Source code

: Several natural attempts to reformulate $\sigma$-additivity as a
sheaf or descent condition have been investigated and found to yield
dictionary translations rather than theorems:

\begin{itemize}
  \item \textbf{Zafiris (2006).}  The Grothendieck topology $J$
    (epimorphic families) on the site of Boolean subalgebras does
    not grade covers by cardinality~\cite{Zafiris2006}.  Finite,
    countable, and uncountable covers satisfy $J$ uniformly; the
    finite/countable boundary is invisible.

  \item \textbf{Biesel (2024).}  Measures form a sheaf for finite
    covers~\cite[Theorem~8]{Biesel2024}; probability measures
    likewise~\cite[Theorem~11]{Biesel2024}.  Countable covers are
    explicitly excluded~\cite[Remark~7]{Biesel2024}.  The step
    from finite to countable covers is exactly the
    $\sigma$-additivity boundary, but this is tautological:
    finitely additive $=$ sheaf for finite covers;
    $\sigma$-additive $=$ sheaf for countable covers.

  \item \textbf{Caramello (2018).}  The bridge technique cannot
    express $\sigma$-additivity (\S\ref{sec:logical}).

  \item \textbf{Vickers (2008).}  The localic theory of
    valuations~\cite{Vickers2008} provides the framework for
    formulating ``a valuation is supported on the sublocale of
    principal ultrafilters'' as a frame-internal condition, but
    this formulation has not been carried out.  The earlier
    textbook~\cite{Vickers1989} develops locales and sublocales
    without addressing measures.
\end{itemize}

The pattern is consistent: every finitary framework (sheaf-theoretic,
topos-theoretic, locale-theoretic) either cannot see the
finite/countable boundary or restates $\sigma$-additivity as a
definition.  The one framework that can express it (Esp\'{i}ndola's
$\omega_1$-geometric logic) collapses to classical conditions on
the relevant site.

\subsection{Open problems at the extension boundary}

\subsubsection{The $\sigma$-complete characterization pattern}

Requirement -> Exactly as it appears above, write out the complete listing.

Final answer ->
Source code

: Several natural attempts to reformulate $\sigma$-additivity as a
sheaf or descent condition have been investigated and found to yield
dictionary translations rather than theorems:

\begin{itemize}
  \item \textbf{Zafiris (2006).}  The Grothendieck topology $J$
    (epimorphic families) on the site of Boolean subalgebras does
    not grade covers by cardinality~\cite{Zafiris2006}.  Finite,
    countable, and uncountable covers satisfy $J$ uniformly; the
    finite/countable boundary is invisible.

  \item \textbf{Biesel (2024).}  Measures form a sheaf for finite
    covers~\cite[Theorem~8]{Biesel2024}; probability measures
    likewise~\cite[Theorem~11]{Biesel2024}.  Countable covers are
    explicitly excluded~\cite[Remark~7]{Biesel2024}.  The step
    from finite to countable covers is exactly the
    $\sigma$-additivity boundary, but this is tautological:
    finitely additive $=$ sheaf for finite covers;
    $\sigma$-additive $=$ sheaf for countable covers.

  \item \textbf{Caramello (2018).}  The bridge technique cannot
    express $\sigma$-additivity (\S\ref{sec:logical}).

  \item \textbf{Vickers (2008).}  The localic theory of
    valuations~\cite{Vickers2008} provides the framework for
    formulating ``a valuation is supported on the sublocale of
    principal ultrafilters'' as a frame-internal condition, but
    this formulation has not been carried out.  The earlier
    textbook~\cite{Vickers1989} develops locales and sublocales
    without addressing measures.
\end{itemize}

The pattern is consistent: every finitary framework (sheaf-theoretic,
topos-theoretic, locale-theoretic) either cannot see the
finite/countable boundary or restates $\sigma$-additivity as a
definition.  The one framework that can express it (Esp\'{i}ndola's
$\omega_1$-geometric logic) collapses to classical conditions on
the relevant site.

\subsection{Open problems at the extension boundary}

\subsubsection{The $\sigma$-complete characterization pattern}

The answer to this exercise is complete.